He shifted, but wasn't able to go far, not with runemagic tethering him down. "Curious," he murmured, casting his eyes around for the source. With the lights on, Castiel could see the circle that had been drawn around him. It was marked over with runes.

"Yeah, you're locked here good and tight until I get what I need from you."

The human was, probably male, but Castiel couldn't be sure. He was covered over with sheets of metal, formed and beaten down to take the shape of his body. Castiel lowered his snout to nudge him. "Your kind has learned to make scales of your own," he observed. Another bump of his nose and the human was knocked over, onto the ground with a rattle of metal against metal.

"Hey--! What the fuc--"

"My apologies." He hadn't known that they'd be so unbalanced. Likely it came from walking only on two legs. He tried to reach out to help, but the human rolled away from his paw, lifting the gun to fire. The shot glanced off his scales and ricocheted into the wall, leaving a scorch mark against the stone and nary a scratch on Castiel’s scales.

Castiel looked at the spot with interest. “That isn’t fire,” he noted aloud. He looked back over at his little intruder, watching with unveiled interest as it struggled to his feet. "Do you have a name?" he asked, cutting the human off before he could speak.

"Dean,” he answered, brusquely. “And I'm here for my brother, you scaly bastard."

“I'm Castiel,” he politely introduced. He looked around his cavern pointedly. "Your brother isn't here," he explained, just in case Dean's stature was severely impacting his ability to see.

"Maybe not, but I know one of you took him. And if it wasn't you, you're gonna help me find him."

Castiel ignored him, craning his neck instead to take a better look at the runemarks. "This is quality casting," he complimented. They prevented him from moving more than a few feet in either direction. It wouldn't have stopped his flame, as was obvious by the lighting of the braziers, but it did prevent him from giving chase.

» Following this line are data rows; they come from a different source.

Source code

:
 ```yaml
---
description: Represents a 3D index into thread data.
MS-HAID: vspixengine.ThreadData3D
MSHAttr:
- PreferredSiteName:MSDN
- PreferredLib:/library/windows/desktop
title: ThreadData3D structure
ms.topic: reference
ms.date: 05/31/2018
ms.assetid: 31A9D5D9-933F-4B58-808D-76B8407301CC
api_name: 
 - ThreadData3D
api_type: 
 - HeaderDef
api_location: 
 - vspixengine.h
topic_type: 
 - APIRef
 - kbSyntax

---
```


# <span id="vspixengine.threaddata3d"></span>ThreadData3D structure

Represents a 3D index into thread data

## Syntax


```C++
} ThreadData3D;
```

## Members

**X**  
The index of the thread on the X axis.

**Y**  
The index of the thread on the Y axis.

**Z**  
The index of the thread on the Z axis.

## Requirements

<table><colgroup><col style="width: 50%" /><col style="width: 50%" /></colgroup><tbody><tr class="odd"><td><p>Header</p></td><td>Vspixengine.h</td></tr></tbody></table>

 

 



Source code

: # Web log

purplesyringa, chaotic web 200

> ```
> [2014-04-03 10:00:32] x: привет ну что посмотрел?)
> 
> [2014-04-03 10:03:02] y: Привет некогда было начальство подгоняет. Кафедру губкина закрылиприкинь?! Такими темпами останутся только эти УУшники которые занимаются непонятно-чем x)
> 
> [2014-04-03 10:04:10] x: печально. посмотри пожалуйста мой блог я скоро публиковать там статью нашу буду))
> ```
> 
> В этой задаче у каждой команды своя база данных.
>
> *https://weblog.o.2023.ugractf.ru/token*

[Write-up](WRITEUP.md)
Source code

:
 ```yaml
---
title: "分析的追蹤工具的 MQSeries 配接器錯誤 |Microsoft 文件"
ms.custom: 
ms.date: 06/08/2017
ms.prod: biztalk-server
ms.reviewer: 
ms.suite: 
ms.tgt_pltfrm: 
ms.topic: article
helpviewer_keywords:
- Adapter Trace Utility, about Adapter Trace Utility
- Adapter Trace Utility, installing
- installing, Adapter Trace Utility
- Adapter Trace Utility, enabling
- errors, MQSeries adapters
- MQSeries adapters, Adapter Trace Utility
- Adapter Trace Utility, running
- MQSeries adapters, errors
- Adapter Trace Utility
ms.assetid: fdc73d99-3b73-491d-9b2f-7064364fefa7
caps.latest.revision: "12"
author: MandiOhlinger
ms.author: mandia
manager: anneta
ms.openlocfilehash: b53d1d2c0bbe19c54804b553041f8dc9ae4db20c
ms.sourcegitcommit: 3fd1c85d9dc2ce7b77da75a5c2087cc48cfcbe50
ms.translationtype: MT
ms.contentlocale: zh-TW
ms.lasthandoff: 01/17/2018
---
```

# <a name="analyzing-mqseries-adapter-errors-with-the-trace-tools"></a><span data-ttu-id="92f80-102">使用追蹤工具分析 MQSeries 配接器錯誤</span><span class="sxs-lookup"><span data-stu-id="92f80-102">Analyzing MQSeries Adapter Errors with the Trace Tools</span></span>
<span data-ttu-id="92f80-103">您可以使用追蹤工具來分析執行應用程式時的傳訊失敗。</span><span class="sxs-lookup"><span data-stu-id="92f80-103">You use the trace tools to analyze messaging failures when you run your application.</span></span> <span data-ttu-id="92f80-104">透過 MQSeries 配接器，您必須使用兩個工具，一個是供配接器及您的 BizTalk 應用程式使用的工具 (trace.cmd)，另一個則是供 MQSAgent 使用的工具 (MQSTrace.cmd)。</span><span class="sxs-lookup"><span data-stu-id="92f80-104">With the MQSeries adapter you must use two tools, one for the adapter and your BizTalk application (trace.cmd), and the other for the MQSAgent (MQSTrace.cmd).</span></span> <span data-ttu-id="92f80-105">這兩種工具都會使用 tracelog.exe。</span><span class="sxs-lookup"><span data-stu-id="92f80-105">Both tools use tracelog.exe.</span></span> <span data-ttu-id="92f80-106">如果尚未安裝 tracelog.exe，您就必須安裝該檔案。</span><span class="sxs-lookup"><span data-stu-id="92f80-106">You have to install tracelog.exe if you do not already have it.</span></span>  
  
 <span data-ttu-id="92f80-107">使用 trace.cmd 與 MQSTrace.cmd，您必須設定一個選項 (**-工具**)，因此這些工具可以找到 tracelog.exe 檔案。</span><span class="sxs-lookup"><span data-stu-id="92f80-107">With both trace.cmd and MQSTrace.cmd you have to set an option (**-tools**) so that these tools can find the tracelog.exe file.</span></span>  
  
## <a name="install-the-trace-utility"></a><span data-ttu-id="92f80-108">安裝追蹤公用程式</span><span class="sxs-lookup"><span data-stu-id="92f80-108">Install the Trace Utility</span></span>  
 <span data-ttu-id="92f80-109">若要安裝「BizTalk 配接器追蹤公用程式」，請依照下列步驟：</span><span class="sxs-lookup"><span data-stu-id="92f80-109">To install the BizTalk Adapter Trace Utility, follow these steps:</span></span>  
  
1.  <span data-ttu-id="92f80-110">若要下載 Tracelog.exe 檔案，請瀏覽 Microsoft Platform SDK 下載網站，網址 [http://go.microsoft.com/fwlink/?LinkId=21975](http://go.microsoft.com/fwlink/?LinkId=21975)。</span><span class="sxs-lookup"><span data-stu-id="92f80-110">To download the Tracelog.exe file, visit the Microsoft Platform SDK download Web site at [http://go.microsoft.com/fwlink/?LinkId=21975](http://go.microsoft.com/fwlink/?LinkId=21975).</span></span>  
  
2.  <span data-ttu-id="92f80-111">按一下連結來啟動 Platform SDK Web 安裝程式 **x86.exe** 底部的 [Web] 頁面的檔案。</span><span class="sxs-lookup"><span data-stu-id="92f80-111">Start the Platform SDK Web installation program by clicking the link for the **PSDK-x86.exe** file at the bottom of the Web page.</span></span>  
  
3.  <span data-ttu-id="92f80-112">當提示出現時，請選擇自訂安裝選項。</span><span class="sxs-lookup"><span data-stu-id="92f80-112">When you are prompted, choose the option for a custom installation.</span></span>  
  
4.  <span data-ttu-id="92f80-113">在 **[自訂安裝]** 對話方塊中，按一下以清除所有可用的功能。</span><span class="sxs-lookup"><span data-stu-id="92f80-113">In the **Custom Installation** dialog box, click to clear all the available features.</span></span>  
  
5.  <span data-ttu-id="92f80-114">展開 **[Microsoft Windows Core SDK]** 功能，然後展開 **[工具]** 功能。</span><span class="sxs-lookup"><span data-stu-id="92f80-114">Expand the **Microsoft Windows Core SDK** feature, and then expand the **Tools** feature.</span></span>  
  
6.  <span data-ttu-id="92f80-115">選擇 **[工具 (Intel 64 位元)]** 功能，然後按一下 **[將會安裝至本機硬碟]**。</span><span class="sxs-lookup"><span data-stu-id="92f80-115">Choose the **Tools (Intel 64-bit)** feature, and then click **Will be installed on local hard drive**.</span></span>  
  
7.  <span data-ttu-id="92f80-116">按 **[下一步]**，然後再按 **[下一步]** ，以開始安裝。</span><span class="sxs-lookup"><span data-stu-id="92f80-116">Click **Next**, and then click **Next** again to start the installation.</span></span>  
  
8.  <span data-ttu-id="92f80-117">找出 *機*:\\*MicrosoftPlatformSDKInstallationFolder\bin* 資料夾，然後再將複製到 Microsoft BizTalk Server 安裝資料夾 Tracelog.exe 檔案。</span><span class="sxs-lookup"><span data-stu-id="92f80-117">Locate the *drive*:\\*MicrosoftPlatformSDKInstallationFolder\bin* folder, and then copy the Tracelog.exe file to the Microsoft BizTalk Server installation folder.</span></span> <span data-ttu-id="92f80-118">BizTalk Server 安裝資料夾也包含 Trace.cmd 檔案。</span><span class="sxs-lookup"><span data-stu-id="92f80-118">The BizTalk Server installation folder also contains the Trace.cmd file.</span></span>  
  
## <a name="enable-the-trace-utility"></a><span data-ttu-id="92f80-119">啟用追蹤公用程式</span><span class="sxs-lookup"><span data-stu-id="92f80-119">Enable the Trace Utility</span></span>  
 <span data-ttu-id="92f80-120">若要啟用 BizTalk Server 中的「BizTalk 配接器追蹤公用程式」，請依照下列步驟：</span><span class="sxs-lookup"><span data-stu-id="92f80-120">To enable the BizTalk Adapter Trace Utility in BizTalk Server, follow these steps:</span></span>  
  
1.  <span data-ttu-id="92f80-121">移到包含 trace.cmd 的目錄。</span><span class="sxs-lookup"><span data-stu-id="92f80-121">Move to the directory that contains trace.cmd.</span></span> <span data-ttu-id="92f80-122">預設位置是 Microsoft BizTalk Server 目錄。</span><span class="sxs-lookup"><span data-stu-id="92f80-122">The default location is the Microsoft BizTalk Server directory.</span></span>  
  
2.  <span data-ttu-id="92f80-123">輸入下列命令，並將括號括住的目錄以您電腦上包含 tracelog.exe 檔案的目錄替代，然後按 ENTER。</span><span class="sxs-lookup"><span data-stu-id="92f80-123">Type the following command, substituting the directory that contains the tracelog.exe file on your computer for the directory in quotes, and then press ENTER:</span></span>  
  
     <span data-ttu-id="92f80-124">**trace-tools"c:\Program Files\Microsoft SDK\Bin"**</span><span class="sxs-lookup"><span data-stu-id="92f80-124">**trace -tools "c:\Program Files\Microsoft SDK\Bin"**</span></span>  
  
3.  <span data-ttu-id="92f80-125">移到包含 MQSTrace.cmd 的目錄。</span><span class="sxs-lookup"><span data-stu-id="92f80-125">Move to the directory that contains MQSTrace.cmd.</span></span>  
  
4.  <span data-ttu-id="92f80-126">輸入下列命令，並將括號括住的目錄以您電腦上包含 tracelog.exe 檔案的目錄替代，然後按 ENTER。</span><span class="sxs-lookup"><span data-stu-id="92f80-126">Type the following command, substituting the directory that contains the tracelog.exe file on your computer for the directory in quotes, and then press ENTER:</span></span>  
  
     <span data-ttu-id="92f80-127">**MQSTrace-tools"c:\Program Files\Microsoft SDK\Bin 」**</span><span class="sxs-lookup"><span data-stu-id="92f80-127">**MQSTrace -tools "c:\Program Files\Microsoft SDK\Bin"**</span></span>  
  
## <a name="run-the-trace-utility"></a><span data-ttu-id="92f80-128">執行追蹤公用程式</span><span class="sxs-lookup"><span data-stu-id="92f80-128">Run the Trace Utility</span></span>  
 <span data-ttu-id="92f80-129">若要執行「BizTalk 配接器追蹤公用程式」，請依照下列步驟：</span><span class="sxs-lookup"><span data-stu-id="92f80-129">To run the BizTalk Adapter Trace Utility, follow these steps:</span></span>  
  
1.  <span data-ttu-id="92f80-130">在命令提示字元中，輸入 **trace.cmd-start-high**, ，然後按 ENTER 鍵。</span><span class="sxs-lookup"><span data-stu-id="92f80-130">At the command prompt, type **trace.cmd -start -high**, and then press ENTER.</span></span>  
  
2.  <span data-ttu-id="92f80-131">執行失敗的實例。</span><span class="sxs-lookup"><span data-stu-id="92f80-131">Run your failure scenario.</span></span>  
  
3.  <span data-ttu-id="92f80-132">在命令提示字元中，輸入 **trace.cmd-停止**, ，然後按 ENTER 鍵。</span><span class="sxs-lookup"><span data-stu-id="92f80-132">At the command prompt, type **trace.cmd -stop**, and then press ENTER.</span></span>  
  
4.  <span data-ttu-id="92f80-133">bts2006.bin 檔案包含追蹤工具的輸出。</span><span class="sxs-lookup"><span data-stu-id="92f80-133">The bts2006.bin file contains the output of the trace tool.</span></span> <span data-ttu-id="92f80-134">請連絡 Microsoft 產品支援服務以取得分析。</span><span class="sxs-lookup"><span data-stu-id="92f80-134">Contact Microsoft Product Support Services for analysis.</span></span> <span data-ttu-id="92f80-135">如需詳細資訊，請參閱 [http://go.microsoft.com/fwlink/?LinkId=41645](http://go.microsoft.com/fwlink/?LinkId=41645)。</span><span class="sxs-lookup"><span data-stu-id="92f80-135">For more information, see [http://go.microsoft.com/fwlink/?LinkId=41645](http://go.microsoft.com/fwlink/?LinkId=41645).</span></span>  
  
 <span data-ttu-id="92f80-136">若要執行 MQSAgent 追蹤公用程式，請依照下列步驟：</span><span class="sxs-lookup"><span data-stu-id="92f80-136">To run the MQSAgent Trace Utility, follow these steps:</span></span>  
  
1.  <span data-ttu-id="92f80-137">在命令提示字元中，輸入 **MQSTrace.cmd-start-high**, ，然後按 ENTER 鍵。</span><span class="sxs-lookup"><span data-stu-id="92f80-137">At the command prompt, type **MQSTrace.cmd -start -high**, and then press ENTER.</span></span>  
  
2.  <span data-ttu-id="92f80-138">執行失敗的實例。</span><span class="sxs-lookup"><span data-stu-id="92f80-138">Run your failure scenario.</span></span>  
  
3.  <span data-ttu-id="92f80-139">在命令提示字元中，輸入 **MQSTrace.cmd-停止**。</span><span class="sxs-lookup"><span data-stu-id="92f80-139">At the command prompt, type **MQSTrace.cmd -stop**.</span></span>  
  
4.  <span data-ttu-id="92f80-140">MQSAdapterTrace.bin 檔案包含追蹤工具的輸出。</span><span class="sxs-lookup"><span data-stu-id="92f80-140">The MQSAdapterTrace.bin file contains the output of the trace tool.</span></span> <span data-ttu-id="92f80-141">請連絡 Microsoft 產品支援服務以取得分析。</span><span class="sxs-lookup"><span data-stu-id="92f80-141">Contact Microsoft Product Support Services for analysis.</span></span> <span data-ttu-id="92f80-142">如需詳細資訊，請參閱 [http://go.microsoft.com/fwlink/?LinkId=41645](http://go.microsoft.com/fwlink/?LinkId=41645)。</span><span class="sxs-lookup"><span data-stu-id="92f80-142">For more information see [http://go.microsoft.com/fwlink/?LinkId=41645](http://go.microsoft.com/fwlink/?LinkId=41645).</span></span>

Or from getting a better look at what held him.

From what he could see from his vantage point, the marks seemed specifically written to ‘contain a dragon’. It was detailed work, and he wondered how long it had taken the human - Dean - to do this. Or how he could’ve known that he was the only dragon in this cave.

Questions, questions.

He started with the first. "How did you know to use these?" Castiel asked.

"I read.. Now stop dodging the question--"

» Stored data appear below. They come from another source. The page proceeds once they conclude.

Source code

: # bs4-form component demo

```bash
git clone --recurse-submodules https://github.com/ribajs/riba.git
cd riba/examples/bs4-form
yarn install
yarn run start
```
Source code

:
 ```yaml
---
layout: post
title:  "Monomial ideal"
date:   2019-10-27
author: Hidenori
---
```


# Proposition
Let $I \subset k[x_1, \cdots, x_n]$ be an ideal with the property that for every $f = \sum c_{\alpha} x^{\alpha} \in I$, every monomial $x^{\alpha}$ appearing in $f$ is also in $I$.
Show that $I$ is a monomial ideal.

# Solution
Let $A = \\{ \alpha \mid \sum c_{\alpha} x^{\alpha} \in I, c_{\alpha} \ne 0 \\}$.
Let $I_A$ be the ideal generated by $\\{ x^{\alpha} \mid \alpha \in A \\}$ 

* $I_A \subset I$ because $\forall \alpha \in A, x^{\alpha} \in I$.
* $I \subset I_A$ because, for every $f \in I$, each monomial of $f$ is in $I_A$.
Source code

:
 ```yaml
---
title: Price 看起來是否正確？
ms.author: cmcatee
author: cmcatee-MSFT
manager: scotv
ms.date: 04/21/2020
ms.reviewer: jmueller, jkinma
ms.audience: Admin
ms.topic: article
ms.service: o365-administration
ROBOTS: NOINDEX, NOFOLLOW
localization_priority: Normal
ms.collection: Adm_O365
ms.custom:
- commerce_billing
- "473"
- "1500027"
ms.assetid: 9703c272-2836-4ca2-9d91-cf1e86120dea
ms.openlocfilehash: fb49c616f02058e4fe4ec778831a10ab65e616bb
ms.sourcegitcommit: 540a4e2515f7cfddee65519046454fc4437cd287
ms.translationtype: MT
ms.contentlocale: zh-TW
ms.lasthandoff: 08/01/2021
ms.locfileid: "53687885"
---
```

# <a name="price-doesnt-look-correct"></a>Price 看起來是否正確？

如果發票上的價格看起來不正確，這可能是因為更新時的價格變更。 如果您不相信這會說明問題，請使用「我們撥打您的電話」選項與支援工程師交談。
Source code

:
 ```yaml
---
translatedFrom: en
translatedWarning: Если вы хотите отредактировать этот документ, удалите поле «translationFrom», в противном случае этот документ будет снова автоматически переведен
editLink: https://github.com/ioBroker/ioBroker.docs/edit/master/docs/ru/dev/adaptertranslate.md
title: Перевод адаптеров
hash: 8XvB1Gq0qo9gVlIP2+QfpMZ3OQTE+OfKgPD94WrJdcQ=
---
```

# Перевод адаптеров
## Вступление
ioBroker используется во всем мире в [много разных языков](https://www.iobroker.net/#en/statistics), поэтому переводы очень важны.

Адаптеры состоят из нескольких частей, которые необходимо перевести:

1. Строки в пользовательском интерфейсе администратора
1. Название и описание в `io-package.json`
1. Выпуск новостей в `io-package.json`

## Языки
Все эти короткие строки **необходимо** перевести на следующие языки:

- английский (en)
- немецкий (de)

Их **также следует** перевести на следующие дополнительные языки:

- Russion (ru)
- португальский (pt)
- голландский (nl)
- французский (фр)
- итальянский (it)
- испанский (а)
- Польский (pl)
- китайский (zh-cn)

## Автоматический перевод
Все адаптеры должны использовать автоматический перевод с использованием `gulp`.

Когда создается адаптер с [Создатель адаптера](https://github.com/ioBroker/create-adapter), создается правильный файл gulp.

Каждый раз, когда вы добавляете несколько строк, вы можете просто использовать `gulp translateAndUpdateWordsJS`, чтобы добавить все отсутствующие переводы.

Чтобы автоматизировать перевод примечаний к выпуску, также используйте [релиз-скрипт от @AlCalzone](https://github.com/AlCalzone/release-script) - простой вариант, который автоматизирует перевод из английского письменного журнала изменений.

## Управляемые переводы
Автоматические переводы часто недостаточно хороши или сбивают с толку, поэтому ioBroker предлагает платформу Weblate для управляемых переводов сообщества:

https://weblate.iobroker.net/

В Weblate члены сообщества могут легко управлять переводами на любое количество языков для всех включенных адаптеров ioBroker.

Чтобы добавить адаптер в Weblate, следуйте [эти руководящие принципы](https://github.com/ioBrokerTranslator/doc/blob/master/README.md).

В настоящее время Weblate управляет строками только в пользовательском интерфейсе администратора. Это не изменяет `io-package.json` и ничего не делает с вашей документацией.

"Read? You've studied us?" Both flattering and sad. Dragons, as a whole, hadn't given much mind to humans after the treaty had been signed. There had been a few anthropological trips made down to the human villages by those who were interested, but aside from that, they'd been mostly forgotten.

Humans were neither shiny, nor food, and therefore of little interest.

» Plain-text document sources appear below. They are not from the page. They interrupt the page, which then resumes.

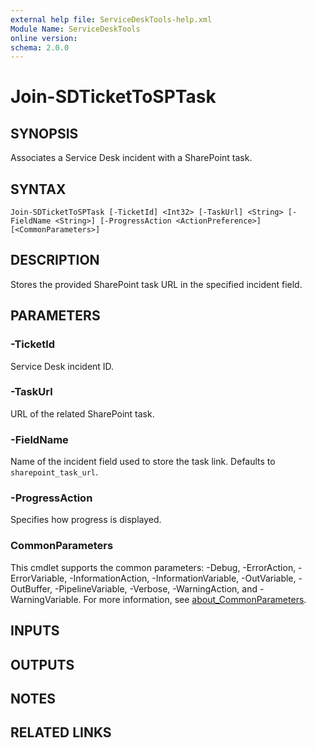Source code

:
 ```yaml
---
external help file: ServiceDeskTools-help.xml
Module Name: ServiceDeskTools
online version:
schema: 2.0.0
---
```


# Join-SDTicketToSPTask

## SYNOPSIS
Associates a Service Desk incident with a SharePoint task.

## SYNTAX

```
Join-SDTicketToSPTask [-TicketId] <Int32> [-TaskUrl] <String> [-FieldName <String>] [-ProgressAction <ActionPreference>] [<CommonParameters>]
```

## DESCRIPTION
Stores the provided SharePoint task URL in the specified incident field.

## PARAMETERS

### -TicketId
Service Desk incident ID.

### -TaskUrl
URL of the related SharePoint task.

### -FieldName
Name of the incident field used to store the task link. Defaults to `sharepoint_task_url`.

### -ProgressAction
Specifies how progress is displayed.

### CommonParameters
This cmdlet supports the common parameters: -Debug, -ErrorAction, -ErrorVariable, -InformationAction, -InformationVariable, -OutVariable, -OutBuffer, -PipelineVariable, -Verbose, -WarningAction, and -WarningVariable. For more information, see [about_CommonParameters](http://go.microsoft.com/fwlink/?LinkID=113216).

## INPUTS

## OUTPUTS

## NOTES

## RELATED LINKS

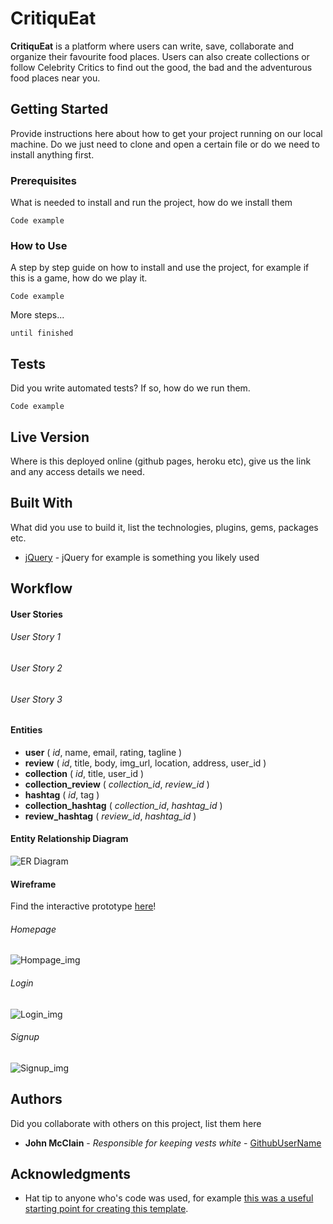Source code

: # CritiquEat

**CritiquEat** is a platform where users can write, save, collaborate and organize their favourite food places. Users can also create collections or follow Celebrity Critics to find out the good, the bad and the adventurous food places near you.

## Getting Started

Provide instructions here about how to get your project running on our local machine. Do we just need to clone and open a certain file or do we need to install anything first.

### Prerequisites

What is needed to install and run the project, how do we install them

```
Code example
```

### How to Use

A step by step guide on how to install and use the project, for example if this is a game, how do we play it.


```
Code example
```

More steps...

```
until finished
```


## Tests

Did you write automated tests? If so, how do we run them.


```
Code example
```

## Live Version

Where is this deployed online (github pages, heroku etc), give us the link and any access details we need.

## Built With

What did you use to build it, list the technologies, plugins, gems, packages etc.

* [jQuery](http://jquery.com/) - jQuery for example is something you likely used

## Workflow

#### User Stories
###### User Story 1
###### User Story 2
###### User Story 3

#### Entities

- __user__ ( *id*, name, email, rating, tagline )  
- __review__ ( *id*, title, body, img_url, location, address, user_id )
- __collection__ ( *id*, title, user_id )  
- __collection_review__ ( *collection_id*, *review_id* )  
- __hashtag__ ( *id*, tag )  
- __collection_hashtag__ ( *collection_id*, *hashtag_id* )  
- __review_hashtag__ ( *review_id*, *hashtag_id* )

#### Entity Relationship Diagram
![ER Diagram](https://github.com/TayKangSheng/project-3-starter/blob/master/ER%20diagram.png)

#### Wireframe
Find the interactive prototype [here]()!

###### Homepage
![Hompage_img]()
###### Login
![Login_img]()
###### Signup
![Signup_img]()

## Authors

Did you collaborate with others on this project, list them here

* **John McClain** - *Responsible for keeping vests white* - [GithubUserName](https://github.com/GithubUserName)

## Acknowledgments

* Hat tip to anyone who's code was used, for example [this was a useful starting point for creating this template](https://gist.github.com/PurpleBooth/109311bb0361f32d87a2).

Castiel craned his neck further but couldn't properly see the runemark that tied him down, sketched into the ground almost directly behind him, near his tail. "A moment," he said, dismissing Dean again, much to his audible consternation.

And Castiel shrunk.

Scales vanished, bones shifted, shortening, skin becoming paler, more delicate and easily breakable as he became - mostly - human.

With the transformation complete, the pressure of the runemarks vanished and Castiel was free to move. The stone felt cold against his bare feet and air chilled his skin as he moved. Everything about him felt weaker, and everything else looked larger. He felt cold everywhere, really, save for the livingfire that burned at his core, and the swatches of skin hidden by the fall of his robe. He felt a flash of admiration for humanity. They'd survived a fair bit of time with so little to their advantage.

Castiel crouched by the rune in question  "Ah, I see now. Very good. You'd have been able to make a superior seal had you used--Ah, but I shouldn't tell you that." It wouldn’t do to reveal all their secrets, and as interesting as this morning was, Castiel wouldn’t appreciate being trapped a second time.

Dean gaped at him. "You're--? You just--? You just turned human?"

Castiel looked at him. "Yes," he answered, bluntly. Hadn’t he  _just_ seen it? "Are you hard of sight? I know that my own eyes feel weaker when I'm in this form." It, like the others, was an honest question.

"Are you… special? Can all of you do this? Oh my god, how many of you scaly lizard bastards are walking around in the city?"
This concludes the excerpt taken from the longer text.